Are You Using the MySQL Index Correctly?

This article starts with the problems encountered and analyzes the TDDL optimizer, the MySQL index, and the selection of shard keys for table partitioning.

By Chengcheng

Background

Recently, due to the need for multi-tenant transformation of the application, some problems with the application were found. The HSF consumer success rate of the application was not always 100 but occasionally 99.99. After reviewing the application log, it was found that the slow SQL caused the service timeout failure.

Locate a specific statement.

(
  select
    `iop_xxx_msg`.`id`,
    `iii_sss_msg`.`message_id`,
    `iii_sss_msg`.`title`,
    `iii_sss_msg`.`content`,
    `iii_sss_msg`.`id_seller`,
    `iii_sss_msg`.`id_user`,
    `iii_sss_msg`.`gmt_create`,
    `iii_sss_msg`.`gmt_modified`,
    `iii_sss_msg`.`is_read`,
    `iii_sss_msg`.`category`,
    `iii_sss_msg`.`sub_category`,
    `iii_sss_msg`.`description`,
    `iii_sss_msg`.`need_side_notice`,
    `iii_sss_msg`.`link_url`,
    `iii_sss_msg`.`btn_name`,
    `iii_sss_msg`.`gmt_create_l`,
    `iii_sss_msg`.`mobile_content`,
    `iii_sss_msg`.`tier`,
    `iii_sss_msg`.`requirement_id`,
    `iii_sss_msg`.`fk_template_id`,
    `iii_sss_msg`.`business_part`,
    `iii_sss_msg`.`business_id`
  from
    `iii_sss_msg_29` `iii_sss_msg`
  WHERE
    (
      (
        (
          `iii_sss_msg`.`gmt_create` >= '2023-07-24 00:00:00'
        )
        AND (
          `iii_sss_msg`.`gmt_create` < '2023-07-31 15:46:45.684'
        )
        AND (`iii_sss_msg`.`id_user` = 500173482096)
        AND (`iii_sss_msg`.`tier` IN ('S', 'A'))
        AND (
          `iii_sss_msg`.`sub_category` IN (1000305, 1000306, 1000501, 1000502)
        )
      )
      OR (
        (`iii_sss_msg`.`category` IN (10003, 10005))
        AND (
          `iii_sss_msg`.`gmt_create` >= '2023-07-24 00:00:00'
        )
        AND (
          `iii_sss_msg`.`gmt_create` < '2023-07-31 15:46:45.684'
        )
        AND (`iii_sss_msg`.`id_user` = ***)
        AND (
          `iii_sss_msg`.`sub_category` IN (1000305, 1000306, 1000501, 1000502)
        )
      )
    )
  order by
    `iii_sss_msg`.`gmt_create` desc
  limit
    0, 5
)union all ...

The statement is relatively complicated.

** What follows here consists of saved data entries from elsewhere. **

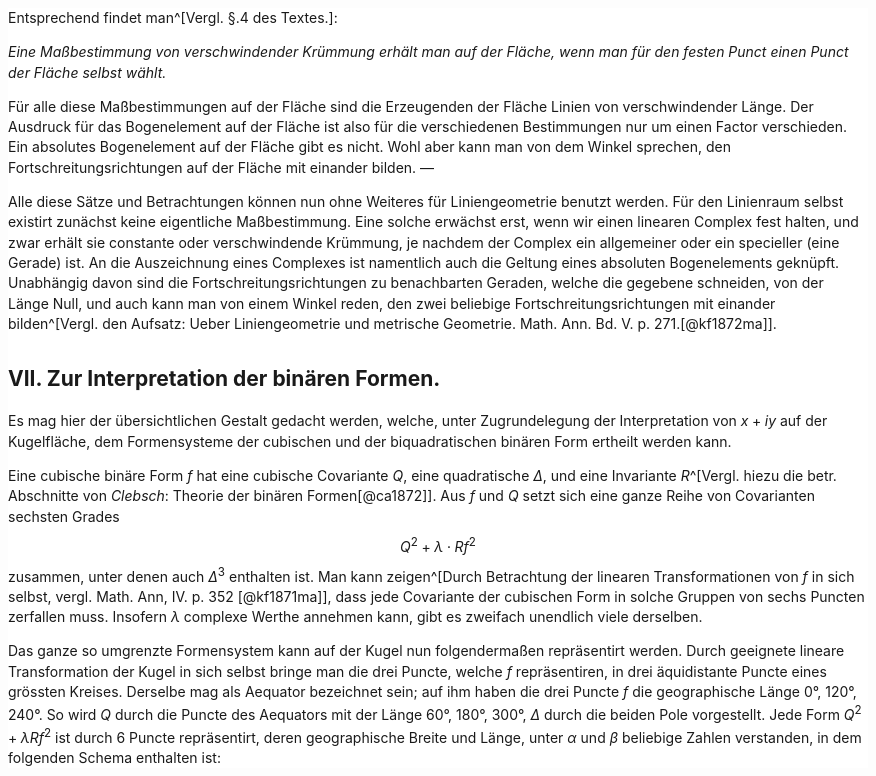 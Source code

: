 Entsprechend findet man^[Vergl. §.4 des Textes.]:

*Eine Maßbestimmung von verschwindender Krümmung erhält man auf der
Fläche, wenn man für den festen Punct einen Punct der Fläche selbst
wählt.*

Für alle diese Maßbestimmungen auf der Fläche sind die Erzeugenden der
Fläche Linien von verschwindender Länge. Der Ausdruck für das
Bogenelement auf der Fläche ist also für die verschiedenen Bestimmungen
nur um einen Factor verschieden. Ein absolutes Bogenelement auf der 
Fläche gibt es nicht. Wohl aber kann man von dem Winkel sprechen, den
Fortschreitungsrichtungen auf der Fläche mit einander bilden. —

Alle diese Sätze und Betrachtungen können nun ohne Weiteres für
Liniengeometrie benutzt werden. Für den Linienraum selbst existirt
zunächst keine eigentliche Maßbestimmung. Eine solche erwächst erst,
wenn wir einen linearen Complex fest halten, und zwar erhält sie
constante oder verschwindende
Krümmung, je nachdem der Complex ein allgemeiner oder ein specieller
(eine Gerade) ist. An die Auszeichnung eines Complexes ist namentlich
auch die Geltung eines absoluten Bogenelements geknüpft. Unabhängig
davon sind die Fortschreitungsrichtungen zu benachbarten Geraden,
welche die gegebene schneiden, von der Länge Null, und auch kann man
von einem Winkel reden, den zwei beliebige Fortschreitungsrichtungen
mit einander bilden^[Vergl. den Aufsatz: Ueber Liniengeometrie und
metrische Geometrie. Math. Ann. Bd. V. p. 271.[@kf1872ma]].

## VII. Zur Interpretation der binären Formen.

Es mag hier der übersichtlichen Gestalt gedacht werden, welche, unter
Zugrundelegung der Interpretation von $x+iy$ auf der Kugelfläche, dem
Formensysteme der cubischen und der biquadratischen binären Form
ertheilt werden kann.

Eine cubische binäre Form $f$ hat eine cubische Covariante $Q$, eine
quadratische $\Delta$, und eine Invariante $R$^[Vergl. hiezu die
betr. Abschnitte von *Clebsch*: Theorie der binären Formen[@ca1872]].
Aus $f$ und $Q$ setzt sich eine ganze Reihe von Covarianten sechsten
Grades
$$
Q^2 + \lambda \cdot Rf^2
$$
zusammen, unter denen auch $\Delta^3$ enthalten ist. Man kann
zeigen^[Durch Betrachtung der linearen Transformationen von $f$ in
sich selbst, vergl. Math. Ann, IV. p. 352 [@kf1871ma]], dass jede
Covariante der cubischen Form in solche Gruppen von sechs Puncten
zerfallen muss. Insofern $\lambda$ complexe Werthe annehmen kann, gibt
es zweifach unendlich viele derselben.

Das ganze so umgrenzte Formensystem kann auf der Kugel nun
folgendermaßen repräsentirt werden. Durch geeignete lineare
Transformation der Kugel in sich selbst bringe man die drei Puncte,
welche $f$ repräsentiren, in drei äquidistante Puncte eines grössten
Kreises. Derselbe mag als Aequator bezeichnet sein; auf ihm haben die
drei Puncte $f$ die geographische Länge 0°, 120°, 240°. So wird $Q$
durch die Puncte des Aequators mit der Länge 60°, 180°, 300°,
$\Delta$ durch die beiden Pole vorgestellt. Jede Form $Q^2+\lambda 
Rf^2$ ist durch 6 Puncte repräsentirt, deren geographische Breite und
Länge, unter $\alpha$ und $\beta$ beliebige Zahlen verstanden, in dem
folgenden Schema enthalten ist:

Generally speaking, the meaning of the SQL statement is to find the last five messages of certain categories or with tier='S' of a certain merchant within seven days. The iii_sss_msg table is split into 31 tables based on the creation time. The routing rules are as follows:

<property name="tbRuleArray">
    <value>"iii_sss_msg_" + getCalendar(#gmt_create,1_date,31#).get(Calendar.DAY_OF_MONTH)</value>
  </property>

Therefore, the query connects seven tables iii_sss_msg_29, iii_sss_msg_30...(This table partitioning rule is quite unreasonable, and the analysis will be described later in this article.)

Let's look at the XML file corresponding to MyBatis.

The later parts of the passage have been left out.